Task objective - State how many lines below hold the word "numberwithin". Give that number and no other text.

Records for processing -

_ _ _

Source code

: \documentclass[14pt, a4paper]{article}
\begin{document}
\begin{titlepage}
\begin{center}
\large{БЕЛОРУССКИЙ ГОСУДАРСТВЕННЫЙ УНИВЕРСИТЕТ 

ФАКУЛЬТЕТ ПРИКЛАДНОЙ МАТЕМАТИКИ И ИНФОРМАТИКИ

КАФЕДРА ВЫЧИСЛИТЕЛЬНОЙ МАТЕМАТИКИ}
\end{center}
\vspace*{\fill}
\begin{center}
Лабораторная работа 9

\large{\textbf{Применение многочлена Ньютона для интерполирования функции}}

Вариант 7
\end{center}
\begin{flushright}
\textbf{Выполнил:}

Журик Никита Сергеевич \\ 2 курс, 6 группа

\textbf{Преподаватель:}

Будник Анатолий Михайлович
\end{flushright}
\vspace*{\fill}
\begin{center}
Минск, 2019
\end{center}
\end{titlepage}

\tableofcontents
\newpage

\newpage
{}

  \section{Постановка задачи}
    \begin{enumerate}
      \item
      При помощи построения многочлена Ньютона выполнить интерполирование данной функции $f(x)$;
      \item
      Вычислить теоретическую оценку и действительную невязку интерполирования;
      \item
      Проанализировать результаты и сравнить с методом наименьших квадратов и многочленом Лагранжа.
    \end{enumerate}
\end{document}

_ _ _

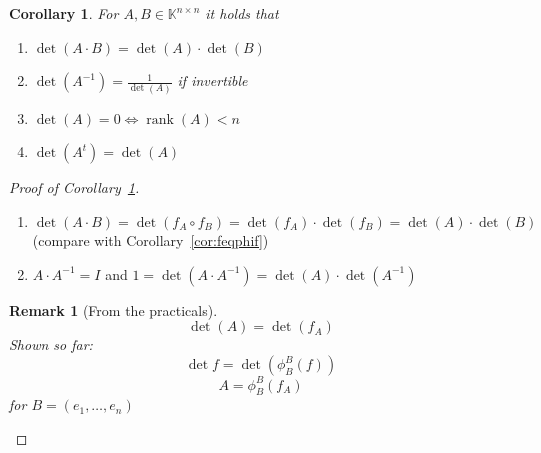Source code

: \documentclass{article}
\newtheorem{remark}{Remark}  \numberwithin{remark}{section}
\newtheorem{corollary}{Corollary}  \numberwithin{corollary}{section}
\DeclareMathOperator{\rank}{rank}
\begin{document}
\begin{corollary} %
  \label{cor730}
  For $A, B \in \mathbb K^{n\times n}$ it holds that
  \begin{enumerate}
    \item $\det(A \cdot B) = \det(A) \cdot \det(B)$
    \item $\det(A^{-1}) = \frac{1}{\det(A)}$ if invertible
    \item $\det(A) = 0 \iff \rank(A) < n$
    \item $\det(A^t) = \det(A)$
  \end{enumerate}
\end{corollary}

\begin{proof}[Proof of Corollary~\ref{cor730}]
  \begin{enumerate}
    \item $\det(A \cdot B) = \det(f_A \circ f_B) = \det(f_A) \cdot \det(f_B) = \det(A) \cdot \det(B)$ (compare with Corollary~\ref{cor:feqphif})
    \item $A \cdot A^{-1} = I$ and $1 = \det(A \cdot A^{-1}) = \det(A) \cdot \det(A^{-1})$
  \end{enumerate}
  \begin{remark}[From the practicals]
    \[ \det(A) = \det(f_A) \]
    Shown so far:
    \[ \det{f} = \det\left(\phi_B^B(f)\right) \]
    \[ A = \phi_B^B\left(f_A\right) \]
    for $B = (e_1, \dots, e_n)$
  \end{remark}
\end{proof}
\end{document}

_ _ _

Result of the task - 2